• AVAILABLE RECORDS:
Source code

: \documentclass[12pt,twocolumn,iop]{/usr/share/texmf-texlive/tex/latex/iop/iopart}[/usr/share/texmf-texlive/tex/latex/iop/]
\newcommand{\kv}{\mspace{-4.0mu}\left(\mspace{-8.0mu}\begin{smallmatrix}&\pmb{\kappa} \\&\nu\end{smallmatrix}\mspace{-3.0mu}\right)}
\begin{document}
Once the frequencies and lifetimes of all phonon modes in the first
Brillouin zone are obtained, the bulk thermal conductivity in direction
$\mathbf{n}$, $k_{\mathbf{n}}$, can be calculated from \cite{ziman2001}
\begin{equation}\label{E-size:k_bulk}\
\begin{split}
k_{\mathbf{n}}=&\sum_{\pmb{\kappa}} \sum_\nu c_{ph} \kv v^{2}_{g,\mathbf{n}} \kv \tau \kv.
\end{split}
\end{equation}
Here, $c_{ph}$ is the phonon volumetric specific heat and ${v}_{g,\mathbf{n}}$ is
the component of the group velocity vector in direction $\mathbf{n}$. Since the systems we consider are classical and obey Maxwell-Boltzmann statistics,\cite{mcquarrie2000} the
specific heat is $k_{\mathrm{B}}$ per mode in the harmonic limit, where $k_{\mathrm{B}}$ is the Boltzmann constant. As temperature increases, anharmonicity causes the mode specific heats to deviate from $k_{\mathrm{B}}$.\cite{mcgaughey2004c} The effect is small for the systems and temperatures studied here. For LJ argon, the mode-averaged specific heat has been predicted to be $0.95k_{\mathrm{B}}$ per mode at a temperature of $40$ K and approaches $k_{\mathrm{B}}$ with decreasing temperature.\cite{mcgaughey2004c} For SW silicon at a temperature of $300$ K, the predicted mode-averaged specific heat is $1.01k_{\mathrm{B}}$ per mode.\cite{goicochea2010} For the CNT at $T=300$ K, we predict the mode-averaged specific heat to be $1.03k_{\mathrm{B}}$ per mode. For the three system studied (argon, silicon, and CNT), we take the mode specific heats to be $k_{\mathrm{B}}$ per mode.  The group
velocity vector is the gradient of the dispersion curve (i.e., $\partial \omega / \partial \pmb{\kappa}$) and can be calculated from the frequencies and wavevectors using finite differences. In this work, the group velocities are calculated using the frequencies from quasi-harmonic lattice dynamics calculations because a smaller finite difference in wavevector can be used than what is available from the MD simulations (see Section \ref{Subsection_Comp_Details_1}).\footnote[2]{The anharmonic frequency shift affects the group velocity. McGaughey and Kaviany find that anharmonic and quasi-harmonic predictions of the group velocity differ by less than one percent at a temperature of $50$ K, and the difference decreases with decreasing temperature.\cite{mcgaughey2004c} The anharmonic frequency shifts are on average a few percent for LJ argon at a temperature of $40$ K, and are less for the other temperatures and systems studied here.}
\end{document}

• WHAT IS NEEDED:
Restate the listing in full, preserving every word.

• ANSWER TO THE PROBLEM:
Source code

: \documentclass[12pt,twocolumn,iop]{/usr/share/texmf-texlive/tex/latex/iop/iopart}[/usr/share/texmf-texlive/tex/latex/iop/]
\newcommand{\kv}{\mspace{-4.0mu}\left(\mspace{-8.0mu}\begin{smallmatrix}&\pmb{\kappa} \\&\nu\end{smallmatrix}\mspace{-3.0mu}\right)}
\begin{document}
Once the frequencies and lifetimes of all phonon modes in the first
Brillouin zone are obtained, the bulk thermal conductivity in direction
$\mathbf{n}$, $k_{\mathbf{n}}$, can be calculated from \cite{ziman2001}
\begin{equation}\label{E-size:k_bulk}\
\begin{split}
k_{\mathbf{n}}=&\sum_{\pmb{\kappa}} \sum_\nu c_{ph} \kv v^{2}_{g,\mathbf{n}} \kv \tau \kv.
\end{split}
\end{equation}
Here, $c_{ph}$ is the phonon volumetric specific heat and ${v}_{g,\mathbf{n}}$ is
the component of the group velocity vector in direction $\mathbf{n}$. Since the systems we consider are classical and obey Maxwell-Boltzmann statistics,\cite{mcquarrie2000} the
specific heat is $k_{\mathrm{B}}$ per mode in the harmonic limit, where $k_{\mathrm{B}}$ is the Boltzmann constant. As temperature increases, anharmonicity causes the mode specific heats to deviate from $k_{\mathrm{B}}$.\cite{mcgaughey2004c} The effect is small for the systems and temperatures studied here. For LJ argon, the mode-averaged specific heat has been predicted to be $0.95k_{\mathrm{B}}$ per mode at a temperature of $40$ K and approaches $k_{\mathrm{B}}$ with decreasing temperature.\cite{mcgaughey2004c} For SW silicon at a temperature of $300$ K, the predicted mode-averaged specific heat is $1.01k_{\mathrm{B}}$ per mode.\cite{goicochea2010} For the CNT at $T=300$ K, we predict the mode-averaged specific heat to be $1.03k_{\mathrm{B}}$ per mode. For the three system studied (argon, silicon, and CNT), we take the mode specific heats to be $k_{\mathrm{B}}$ per mode.  The group
velocity vector is the gradient of the dispersion curve (i.e., $\partial \omega / \partial \pmb{\kappa}$) and can be calculated from the frequencies and wavevectors using finite differences. In this work, the group velocities are calculated using the frequencies from quasi-harmonic lattice dynamics calculations because a smaller finite difference in wavevector can be used than what is available from the MD simulations (see Section \ref{Subsection_Comp_Details_1}).\footnote[2]{The anharmonic frequency shift affects the group velocity. McGaughey and Kaviany find that anharmonic and quasi-harmonic predictions of the group velocity differ by less than one percent at a temperature of $50$ K, and the difference decreases with decreasing temperature.\cite{mcgaughey2004c} The anharmonic frequency shifts are on average a few percent for LJ argon at a temperature of $40$ K, and are less for the other temperatures and systems studied here.}
\end{document}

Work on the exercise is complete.